START Source data

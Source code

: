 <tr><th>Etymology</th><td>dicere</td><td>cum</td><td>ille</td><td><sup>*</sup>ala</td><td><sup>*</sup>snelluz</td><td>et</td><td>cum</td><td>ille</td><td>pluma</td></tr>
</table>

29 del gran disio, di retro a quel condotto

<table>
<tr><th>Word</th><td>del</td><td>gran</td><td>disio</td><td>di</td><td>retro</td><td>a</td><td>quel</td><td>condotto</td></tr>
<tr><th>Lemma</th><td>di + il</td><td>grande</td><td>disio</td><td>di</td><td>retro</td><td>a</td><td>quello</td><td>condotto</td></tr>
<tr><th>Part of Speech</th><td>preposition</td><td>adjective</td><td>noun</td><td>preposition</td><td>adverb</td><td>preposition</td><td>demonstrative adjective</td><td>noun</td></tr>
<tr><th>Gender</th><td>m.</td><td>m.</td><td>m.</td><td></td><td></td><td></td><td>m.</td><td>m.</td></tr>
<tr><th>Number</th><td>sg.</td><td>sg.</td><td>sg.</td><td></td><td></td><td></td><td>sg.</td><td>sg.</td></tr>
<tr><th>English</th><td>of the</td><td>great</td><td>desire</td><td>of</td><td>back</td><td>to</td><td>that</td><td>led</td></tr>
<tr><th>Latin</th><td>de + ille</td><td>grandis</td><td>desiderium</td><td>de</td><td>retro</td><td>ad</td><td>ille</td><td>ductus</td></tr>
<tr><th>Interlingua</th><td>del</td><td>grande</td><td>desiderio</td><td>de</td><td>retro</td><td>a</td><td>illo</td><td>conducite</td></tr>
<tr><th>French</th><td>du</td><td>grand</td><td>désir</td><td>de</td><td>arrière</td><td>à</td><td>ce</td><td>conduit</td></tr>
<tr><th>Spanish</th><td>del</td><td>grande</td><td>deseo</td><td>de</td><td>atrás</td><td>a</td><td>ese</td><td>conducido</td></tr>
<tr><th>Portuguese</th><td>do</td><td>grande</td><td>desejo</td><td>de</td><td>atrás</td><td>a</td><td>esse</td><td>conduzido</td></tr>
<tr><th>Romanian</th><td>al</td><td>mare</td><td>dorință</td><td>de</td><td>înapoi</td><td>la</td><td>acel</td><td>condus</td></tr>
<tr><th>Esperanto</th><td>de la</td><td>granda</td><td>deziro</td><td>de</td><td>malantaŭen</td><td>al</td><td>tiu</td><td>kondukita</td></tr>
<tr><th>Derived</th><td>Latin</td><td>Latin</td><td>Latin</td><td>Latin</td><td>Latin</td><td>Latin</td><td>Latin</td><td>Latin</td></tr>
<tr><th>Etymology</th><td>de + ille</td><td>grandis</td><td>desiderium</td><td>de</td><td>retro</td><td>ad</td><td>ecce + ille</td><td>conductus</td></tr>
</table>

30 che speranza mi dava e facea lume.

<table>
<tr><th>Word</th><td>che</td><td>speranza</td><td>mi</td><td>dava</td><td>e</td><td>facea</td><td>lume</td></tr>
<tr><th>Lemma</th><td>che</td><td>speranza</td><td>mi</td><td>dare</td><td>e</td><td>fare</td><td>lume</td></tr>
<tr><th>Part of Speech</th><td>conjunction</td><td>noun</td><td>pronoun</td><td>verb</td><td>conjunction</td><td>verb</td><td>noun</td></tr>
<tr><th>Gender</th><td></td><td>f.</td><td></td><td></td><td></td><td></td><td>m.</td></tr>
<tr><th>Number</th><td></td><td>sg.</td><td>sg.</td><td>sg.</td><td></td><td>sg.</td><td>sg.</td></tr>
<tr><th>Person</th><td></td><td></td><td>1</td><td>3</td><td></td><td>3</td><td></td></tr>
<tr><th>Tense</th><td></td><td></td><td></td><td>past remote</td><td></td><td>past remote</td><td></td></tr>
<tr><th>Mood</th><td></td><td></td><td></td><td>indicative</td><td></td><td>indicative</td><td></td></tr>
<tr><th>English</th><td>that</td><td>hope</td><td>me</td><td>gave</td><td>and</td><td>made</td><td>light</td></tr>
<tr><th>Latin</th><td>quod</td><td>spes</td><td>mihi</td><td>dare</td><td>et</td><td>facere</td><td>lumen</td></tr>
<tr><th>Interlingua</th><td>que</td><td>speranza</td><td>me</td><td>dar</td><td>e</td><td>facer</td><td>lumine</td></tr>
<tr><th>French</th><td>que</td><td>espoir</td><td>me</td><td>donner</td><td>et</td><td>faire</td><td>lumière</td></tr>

END Source data

Copy out each line of the listing that holds "dare".

<tr><th>Lemma</th><td>che</td><td>speranza</td><td>mi</td><td>dare</td><td>e</td><td>fare</td><td>lume</td></tr>
<tr><th>Latin</th><td>quod</td><td>spes</td><td>mihi</td><td>dare</td><td>et</td><td>facere</td><td>lumen</td></tr>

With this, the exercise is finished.